Work task: This exercise calls for retyping every line below exactly, with the images omitted.

----

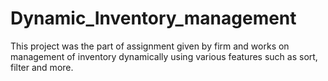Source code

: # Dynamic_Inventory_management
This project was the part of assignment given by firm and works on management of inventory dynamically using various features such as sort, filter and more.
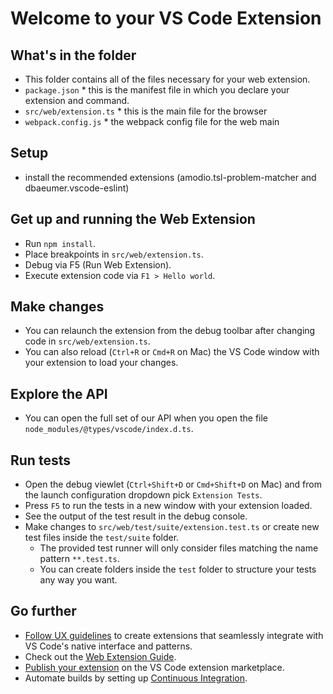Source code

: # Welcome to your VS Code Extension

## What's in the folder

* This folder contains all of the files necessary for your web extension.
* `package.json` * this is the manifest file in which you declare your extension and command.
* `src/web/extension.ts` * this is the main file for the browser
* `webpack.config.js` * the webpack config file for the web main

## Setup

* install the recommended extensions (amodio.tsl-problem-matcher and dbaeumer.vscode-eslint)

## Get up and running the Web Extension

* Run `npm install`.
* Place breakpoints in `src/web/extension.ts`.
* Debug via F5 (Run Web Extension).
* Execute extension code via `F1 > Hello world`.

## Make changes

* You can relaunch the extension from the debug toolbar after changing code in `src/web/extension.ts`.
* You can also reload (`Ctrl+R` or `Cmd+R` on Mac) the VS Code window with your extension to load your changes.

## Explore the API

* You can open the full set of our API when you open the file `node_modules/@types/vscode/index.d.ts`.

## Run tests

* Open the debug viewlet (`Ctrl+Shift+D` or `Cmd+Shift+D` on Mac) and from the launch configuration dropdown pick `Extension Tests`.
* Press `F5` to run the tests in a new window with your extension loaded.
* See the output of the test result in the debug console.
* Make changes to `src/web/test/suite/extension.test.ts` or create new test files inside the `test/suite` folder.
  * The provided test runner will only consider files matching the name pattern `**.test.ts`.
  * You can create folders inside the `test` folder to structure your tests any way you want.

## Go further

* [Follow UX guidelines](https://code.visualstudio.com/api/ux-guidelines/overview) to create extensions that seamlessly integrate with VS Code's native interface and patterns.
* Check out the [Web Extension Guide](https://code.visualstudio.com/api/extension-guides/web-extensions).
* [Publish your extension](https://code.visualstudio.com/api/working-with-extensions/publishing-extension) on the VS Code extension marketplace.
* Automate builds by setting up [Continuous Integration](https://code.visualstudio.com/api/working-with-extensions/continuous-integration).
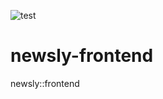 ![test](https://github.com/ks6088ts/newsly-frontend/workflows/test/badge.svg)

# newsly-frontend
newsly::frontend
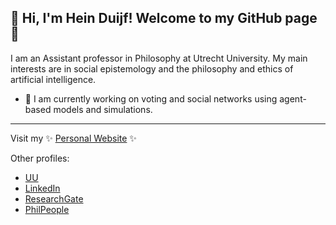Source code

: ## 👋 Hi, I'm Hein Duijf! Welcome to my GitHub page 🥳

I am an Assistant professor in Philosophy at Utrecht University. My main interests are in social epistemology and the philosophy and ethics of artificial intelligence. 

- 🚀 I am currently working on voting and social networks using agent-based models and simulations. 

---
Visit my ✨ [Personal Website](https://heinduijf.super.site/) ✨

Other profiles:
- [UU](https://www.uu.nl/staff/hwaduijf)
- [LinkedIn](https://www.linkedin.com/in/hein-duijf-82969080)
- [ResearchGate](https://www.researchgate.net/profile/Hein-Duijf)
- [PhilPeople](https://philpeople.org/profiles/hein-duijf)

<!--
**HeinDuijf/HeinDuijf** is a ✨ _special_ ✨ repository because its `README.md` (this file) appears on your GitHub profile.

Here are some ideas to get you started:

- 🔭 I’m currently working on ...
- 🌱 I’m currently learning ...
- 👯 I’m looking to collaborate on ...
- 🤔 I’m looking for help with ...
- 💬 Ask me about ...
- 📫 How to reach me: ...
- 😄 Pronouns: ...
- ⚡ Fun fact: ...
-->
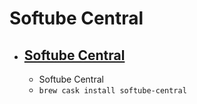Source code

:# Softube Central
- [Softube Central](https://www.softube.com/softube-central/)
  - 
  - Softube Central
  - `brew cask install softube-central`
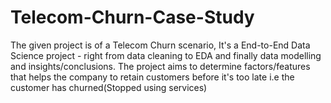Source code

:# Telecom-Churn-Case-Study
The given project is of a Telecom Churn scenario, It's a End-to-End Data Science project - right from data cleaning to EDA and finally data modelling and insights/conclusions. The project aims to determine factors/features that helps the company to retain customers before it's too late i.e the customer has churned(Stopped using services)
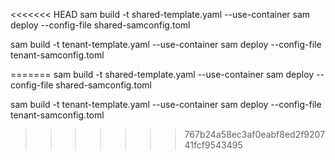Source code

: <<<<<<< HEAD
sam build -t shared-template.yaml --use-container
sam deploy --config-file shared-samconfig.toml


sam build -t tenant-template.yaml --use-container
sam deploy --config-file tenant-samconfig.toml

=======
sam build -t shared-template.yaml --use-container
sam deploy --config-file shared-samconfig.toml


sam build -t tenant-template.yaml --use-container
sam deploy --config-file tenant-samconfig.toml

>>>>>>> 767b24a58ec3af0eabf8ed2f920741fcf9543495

----

Answer space:
Source code

: # Dynamic_Inventory_management
This project was the part of assignment given by firm and works on management of inventory dynamically using various features such as sort, filter and more.
Source code

: # Welcome to your VS Code Extension

## What's in the folder

* This folder contains all of the files necessary for your web extension.
* `package.json` * this is the manifest file in which you declare your extension and command.
* `src/web/extension.ts` * this is the main file for the browser
* `webpack.config.js` * the webpack config file for the web main

## Setup

* install the recommended extensions (amodio.tsl-problem-matcher and dbaeumer.vscode-eslint)

## Get up and running the Web Extension

* Run `npm install`.
* Place breakpoints in `src/web/extension.ts`.
* Debug via F5 (Run Web Extension).
* Execute extension code via `F1 > Hello world`.

## Make changes

* You can relaunch the extension from the debug toolbar after changing code in `src/web/extension.ts`.
* You can also reload (`Ctrl+R` or `Cmd+R` on Mac) the VS Code window with your extension to load your changes.

## Explore the API

* You can open the full set of our API when you open the file `node_modules/@types/vscode/index.d.ts`.

## Run tests

* Open the debug viewlet (`Ctrl+Shift+D` or `Cmd+Shift+D` on Mac) and from the launch configuration dropdown pick `Extension Tests`.
* Press `F5` to run the tests in a new window with your extension loaded.
* See the output of the test result in the debug console.
* Make changes to `src/web/test/suite/extension.test.ts` or create new test files inside the `test/suite` folder.
  * The provided test runner will only consider files matching the name pattern `**.test.ts`.
  * You can create folders inside the `test` folder to structure your tests any way you want.

## Go further

* [Follow UX guidelines](https://code.visualstudio.com/api/ux-guidelines/overview) to create extensions that seamlessly integrate with VS Code's native interface and patterns.
* Check out the [Web Extension Guide](https://code.visualstudio.com/api/extension-guides/web-extensions).
* [Publish your extension](https://code.visualstudio.com/api/working-with-extensions/publishing-extension) on the VS Code extension marketplace.
* Automate builds by setting up [Continuous Integration](https://code.visualstudio.com/api/working-with-extensions/continuous-integration).
 ![test](https://github.com/ks6088ts/newsly-frontend/workflows/test/badge.svg)

# newsly-frontend
newsly::frontend
Source code

: ## 👋 Hi, I'm Hein Duijf! Welcome to my GitHub page 🥳

I am an Assistant professor in Philosophy at Utrecht University. My main interests are in social epistemology and the philosophy and ethics of artificial intelligence. 

- 🚀 I am currently working on voting and social networks using agent-based models and simulations. 

---
Visit my ✨ [Personal Website](https://heinduijf.super.site/) ✨

Other profiles:
- [UU](https://www.uu.nl/staff/hwaduijf)
- [LinkedIn](https://www.linkedin.com/in/hein-duijf-82969080)
- [ResearchGate](https://www.researchgate.net/profile/Hein-Duijf)
- [PhilPeople](https://philpeople.org/profiles/hein-duijf)

<!--
**HeinDuijf/HeinDuijf** is a ✨ _special_ ✨ repository because its `README.md` (this file) appears on your GitHub profile.

Here are some ideas to get you started:

- 🔭 I’m currently working on ...
- 🌱 I’m currently learning ...
- 👯 I’m looking to collaborate on ...
- 🤔 I’m looking for help with ...
- 💬 Ask me about ...
- 📫 How to reach me: ...
- 😄 Pronouns: ...
- ⚡ Fun fact: ...
-->
Source code

:# Softube Central
- [Softube Central](https://www.softube.com/softube-central/)
  - 
  - Softube Central
  - `brew cask install softube-central`
Source code

:# Telecom-Churn-Case-Study
The given project is of a Telecom Churn scenario, It's a End-to-End Data Science project - right from data cleaning to EDA and finally data modelling and insights/conclusions. The project aims to determine factors/features that helps the company to retain customers before it's too late i.e the customer has churned(Stopped using services)
Source code

: <<<<<<< HEAD
sam build -t shared-template.yaml --use-container
sam deploy --config-file shared-samconfig.toml


sam build -t tenant-template.yaml --use-container
sam deploy --config-file tenant-samconfig.toml

=======
sam build -t shared-template.yaml --use-container
sam deploy --config-file shared-samconfig.toml


sam build -t tenant-template.yaml --use-container
sam deploy --config-file tenant-samconfig.toml

>>>>>>> 767b24a58ec3af0eabf8ed2f920741fcf9543495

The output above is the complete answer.